## INPUT
= = =

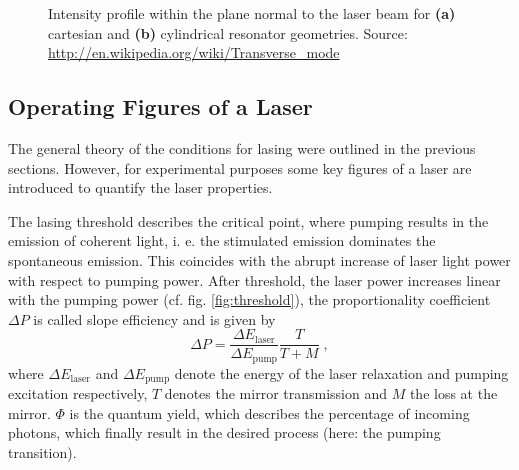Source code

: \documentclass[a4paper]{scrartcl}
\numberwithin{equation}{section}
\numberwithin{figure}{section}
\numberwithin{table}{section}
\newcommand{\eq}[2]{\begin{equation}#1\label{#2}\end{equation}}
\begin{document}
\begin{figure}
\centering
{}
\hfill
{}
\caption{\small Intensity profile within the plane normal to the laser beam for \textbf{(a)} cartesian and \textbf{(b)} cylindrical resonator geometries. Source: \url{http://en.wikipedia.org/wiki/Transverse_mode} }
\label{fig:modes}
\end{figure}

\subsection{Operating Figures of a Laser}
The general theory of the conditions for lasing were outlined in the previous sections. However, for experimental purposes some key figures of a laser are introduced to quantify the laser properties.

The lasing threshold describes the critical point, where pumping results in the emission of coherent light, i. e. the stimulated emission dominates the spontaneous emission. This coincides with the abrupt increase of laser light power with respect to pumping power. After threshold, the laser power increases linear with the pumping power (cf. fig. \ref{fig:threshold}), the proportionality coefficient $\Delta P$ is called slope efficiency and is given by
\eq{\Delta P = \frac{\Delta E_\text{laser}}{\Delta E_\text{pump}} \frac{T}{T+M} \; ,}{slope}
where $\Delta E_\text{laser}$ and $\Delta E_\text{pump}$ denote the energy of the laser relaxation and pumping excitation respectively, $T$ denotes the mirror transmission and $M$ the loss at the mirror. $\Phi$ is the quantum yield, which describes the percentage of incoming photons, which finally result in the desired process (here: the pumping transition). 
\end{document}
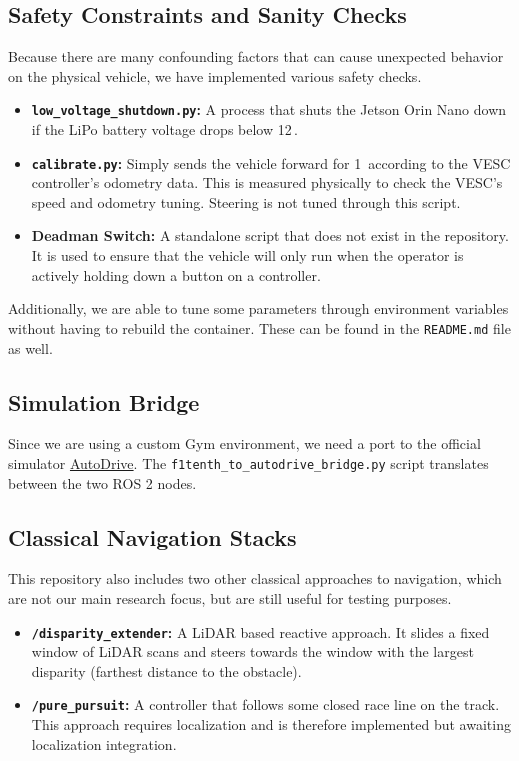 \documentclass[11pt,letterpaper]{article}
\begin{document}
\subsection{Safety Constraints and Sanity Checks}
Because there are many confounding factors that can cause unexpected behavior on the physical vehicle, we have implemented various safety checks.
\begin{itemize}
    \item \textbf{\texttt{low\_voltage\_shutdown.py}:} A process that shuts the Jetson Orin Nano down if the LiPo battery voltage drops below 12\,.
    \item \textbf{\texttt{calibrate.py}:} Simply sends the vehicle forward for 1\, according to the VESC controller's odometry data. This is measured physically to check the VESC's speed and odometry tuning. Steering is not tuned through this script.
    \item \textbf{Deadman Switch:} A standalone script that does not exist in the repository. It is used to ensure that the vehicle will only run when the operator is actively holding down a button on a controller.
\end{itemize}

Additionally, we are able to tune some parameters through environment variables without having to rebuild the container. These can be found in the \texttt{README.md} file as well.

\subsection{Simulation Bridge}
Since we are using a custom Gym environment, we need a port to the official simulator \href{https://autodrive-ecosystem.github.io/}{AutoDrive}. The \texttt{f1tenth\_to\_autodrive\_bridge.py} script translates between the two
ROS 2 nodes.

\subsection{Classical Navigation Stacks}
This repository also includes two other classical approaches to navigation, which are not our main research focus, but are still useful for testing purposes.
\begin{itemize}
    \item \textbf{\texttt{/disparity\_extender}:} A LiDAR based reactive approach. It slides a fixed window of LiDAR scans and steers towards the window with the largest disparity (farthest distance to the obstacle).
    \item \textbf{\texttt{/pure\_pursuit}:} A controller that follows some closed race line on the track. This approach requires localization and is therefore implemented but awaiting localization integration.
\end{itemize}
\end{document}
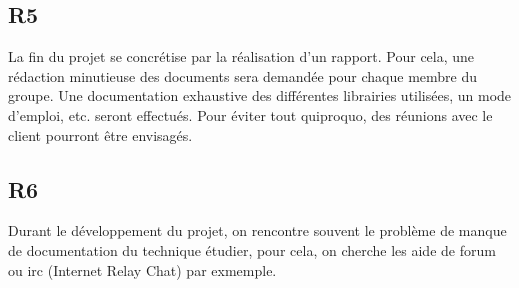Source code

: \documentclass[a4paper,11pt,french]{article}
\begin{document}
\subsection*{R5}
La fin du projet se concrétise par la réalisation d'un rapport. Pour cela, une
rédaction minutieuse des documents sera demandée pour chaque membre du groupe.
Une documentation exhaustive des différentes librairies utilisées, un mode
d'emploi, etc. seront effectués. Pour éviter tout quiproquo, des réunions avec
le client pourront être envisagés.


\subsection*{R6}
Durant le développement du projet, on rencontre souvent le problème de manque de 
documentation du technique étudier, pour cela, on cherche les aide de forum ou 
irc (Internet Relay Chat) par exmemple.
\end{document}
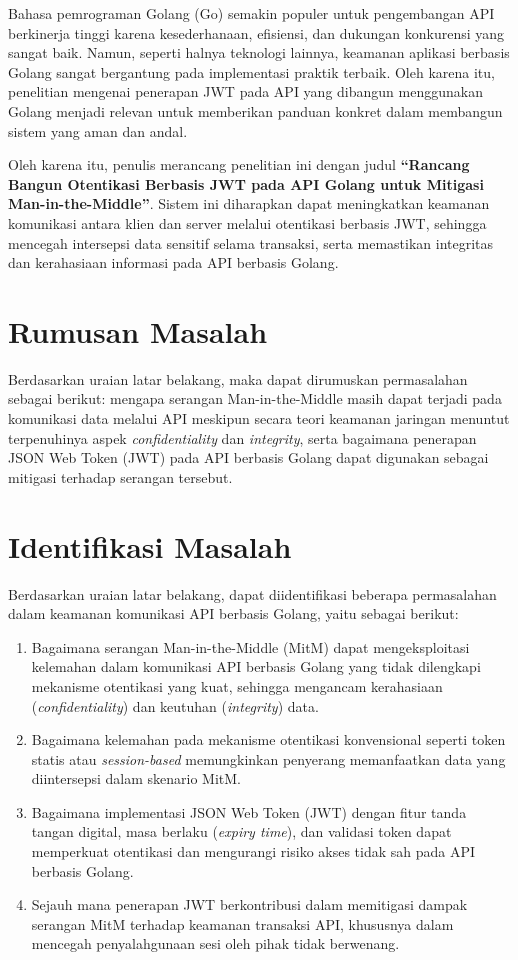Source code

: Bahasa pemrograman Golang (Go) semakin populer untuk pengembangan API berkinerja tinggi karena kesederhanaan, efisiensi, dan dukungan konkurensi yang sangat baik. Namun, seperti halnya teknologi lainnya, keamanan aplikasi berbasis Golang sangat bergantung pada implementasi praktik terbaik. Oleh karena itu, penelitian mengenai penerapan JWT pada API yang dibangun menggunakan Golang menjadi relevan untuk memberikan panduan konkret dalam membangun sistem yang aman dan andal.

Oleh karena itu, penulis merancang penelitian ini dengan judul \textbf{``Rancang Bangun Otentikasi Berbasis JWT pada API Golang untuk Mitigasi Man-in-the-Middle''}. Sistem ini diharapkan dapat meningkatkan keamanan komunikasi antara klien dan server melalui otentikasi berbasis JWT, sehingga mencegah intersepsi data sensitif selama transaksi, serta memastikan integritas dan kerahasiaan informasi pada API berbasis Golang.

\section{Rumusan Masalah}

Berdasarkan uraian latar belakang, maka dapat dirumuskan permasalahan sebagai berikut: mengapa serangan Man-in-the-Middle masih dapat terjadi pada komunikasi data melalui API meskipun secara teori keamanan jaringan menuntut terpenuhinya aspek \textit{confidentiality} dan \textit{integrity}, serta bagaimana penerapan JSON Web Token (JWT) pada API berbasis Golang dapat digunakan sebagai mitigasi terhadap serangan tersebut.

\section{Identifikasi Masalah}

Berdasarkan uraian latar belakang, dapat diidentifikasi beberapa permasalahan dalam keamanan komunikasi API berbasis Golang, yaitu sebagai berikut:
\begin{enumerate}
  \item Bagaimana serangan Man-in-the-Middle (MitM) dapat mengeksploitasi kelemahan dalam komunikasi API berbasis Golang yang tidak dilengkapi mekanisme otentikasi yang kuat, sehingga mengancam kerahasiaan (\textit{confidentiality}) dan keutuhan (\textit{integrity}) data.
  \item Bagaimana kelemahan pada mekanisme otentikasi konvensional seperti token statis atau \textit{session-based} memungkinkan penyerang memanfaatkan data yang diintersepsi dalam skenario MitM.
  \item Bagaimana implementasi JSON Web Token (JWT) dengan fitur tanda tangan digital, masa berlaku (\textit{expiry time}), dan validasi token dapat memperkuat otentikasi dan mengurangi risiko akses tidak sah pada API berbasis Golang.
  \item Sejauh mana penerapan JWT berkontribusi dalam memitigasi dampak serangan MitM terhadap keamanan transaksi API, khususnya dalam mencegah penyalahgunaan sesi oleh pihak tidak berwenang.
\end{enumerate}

= = =

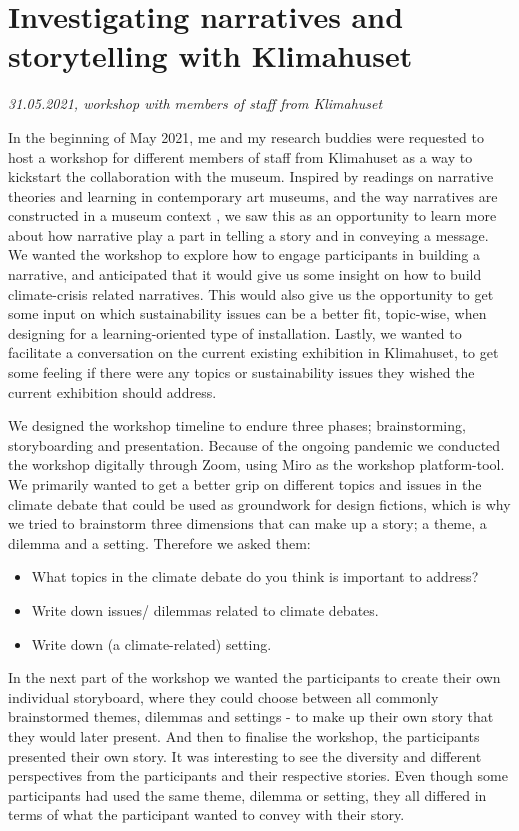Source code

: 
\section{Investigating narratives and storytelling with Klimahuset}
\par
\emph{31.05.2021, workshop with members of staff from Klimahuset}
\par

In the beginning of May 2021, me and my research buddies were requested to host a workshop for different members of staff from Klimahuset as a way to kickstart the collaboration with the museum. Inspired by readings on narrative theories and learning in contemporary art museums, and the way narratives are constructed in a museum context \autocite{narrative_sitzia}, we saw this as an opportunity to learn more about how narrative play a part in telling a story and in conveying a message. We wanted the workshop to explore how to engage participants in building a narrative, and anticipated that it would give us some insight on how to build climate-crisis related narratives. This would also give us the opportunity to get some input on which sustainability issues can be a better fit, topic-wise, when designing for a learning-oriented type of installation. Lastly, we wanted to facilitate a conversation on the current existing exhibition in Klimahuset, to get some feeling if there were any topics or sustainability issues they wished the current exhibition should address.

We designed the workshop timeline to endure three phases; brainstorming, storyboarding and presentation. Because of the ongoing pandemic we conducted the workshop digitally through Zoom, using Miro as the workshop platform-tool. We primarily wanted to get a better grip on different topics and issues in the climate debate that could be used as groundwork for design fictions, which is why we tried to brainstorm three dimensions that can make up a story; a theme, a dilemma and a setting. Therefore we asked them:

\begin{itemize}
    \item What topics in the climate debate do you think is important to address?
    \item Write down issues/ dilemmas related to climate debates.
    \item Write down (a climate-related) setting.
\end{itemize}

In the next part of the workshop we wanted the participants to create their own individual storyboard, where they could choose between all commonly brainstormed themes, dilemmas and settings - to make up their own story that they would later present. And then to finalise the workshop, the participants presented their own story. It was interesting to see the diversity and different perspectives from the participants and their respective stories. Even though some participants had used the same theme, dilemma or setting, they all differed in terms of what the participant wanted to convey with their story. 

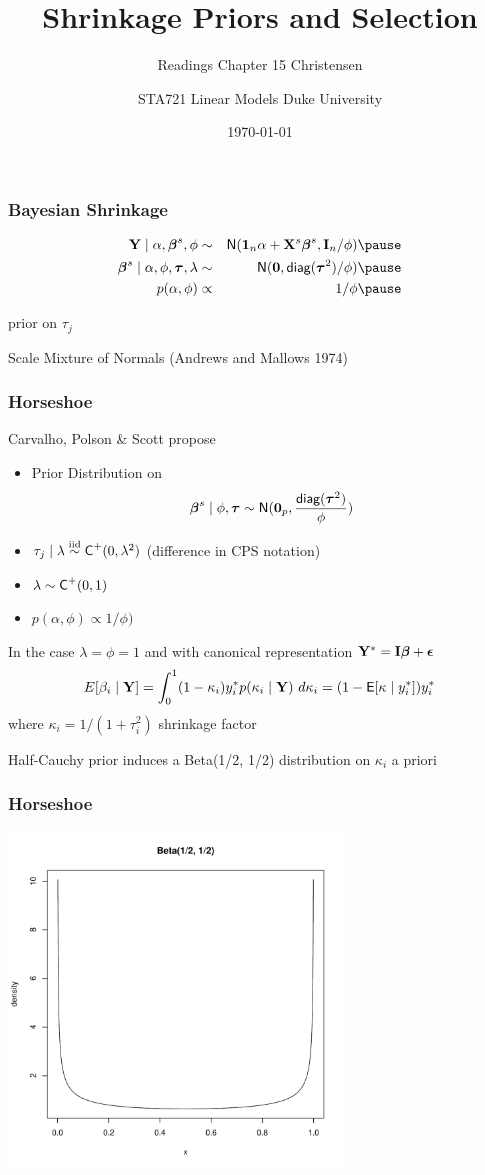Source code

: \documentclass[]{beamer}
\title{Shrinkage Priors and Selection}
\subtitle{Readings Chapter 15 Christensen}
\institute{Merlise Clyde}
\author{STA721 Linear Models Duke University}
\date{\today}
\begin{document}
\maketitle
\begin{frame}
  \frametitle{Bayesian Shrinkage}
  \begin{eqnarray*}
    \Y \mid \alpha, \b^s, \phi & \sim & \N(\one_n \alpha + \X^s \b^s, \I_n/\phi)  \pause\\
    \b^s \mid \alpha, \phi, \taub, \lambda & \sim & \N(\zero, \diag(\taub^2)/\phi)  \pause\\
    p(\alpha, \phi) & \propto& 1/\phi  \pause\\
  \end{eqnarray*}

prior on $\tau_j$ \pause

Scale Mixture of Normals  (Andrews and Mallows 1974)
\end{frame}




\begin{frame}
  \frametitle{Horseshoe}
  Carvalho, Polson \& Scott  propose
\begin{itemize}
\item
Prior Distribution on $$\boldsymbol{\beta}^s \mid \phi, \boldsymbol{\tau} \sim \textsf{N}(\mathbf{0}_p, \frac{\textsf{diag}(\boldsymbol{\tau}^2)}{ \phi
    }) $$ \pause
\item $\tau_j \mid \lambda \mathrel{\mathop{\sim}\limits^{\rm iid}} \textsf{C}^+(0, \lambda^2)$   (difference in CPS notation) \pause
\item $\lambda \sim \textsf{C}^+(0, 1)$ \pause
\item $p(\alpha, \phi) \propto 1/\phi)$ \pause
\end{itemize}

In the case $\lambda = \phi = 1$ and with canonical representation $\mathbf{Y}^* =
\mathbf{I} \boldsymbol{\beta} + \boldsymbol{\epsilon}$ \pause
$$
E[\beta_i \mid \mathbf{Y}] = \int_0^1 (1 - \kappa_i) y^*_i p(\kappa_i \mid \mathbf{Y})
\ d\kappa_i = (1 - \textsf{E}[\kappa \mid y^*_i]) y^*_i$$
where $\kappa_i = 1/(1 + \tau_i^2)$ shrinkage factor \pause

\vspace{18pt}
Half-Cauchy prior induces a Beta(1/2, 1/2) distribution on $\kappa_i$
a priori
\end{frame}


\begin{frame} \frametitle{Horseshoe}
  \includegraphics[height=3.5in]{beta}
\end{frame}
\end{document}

= = =

## GOAL OF THE EXERCISE
For the word "implementasi", show every line of the entries that holds it.

## FINISHED EXERCISE
: Bahasa pemrograman Golang (Go) semakin populer untuk pengembangan API berkinerja tinggi karena kesederhanaan, efisiensi, dan dukungan konkurensi yang sangat baik. Namun, seperti halnya teknologi lainnya, keamanan aplikasi berbasis Golang sangat bergantung pada implementasi praktik terbaik. Oleh karena itu, penelitian mengenai penerapan JWT pada API yang dibangun menggunakan Golang menjadi relevan untuk memberikan panduan konkret dalam membangun sistem yang aman dan andal.
  \item Bagaimana implementasi JSON Web Token (JWT) dengan fitur tanda tangan digital, masa berlaku (\textit{expiry time}), dan validasi token dapat memperkuat otentikasi dan mengurangi risiko akses tidak sah pada API berbasis Golang.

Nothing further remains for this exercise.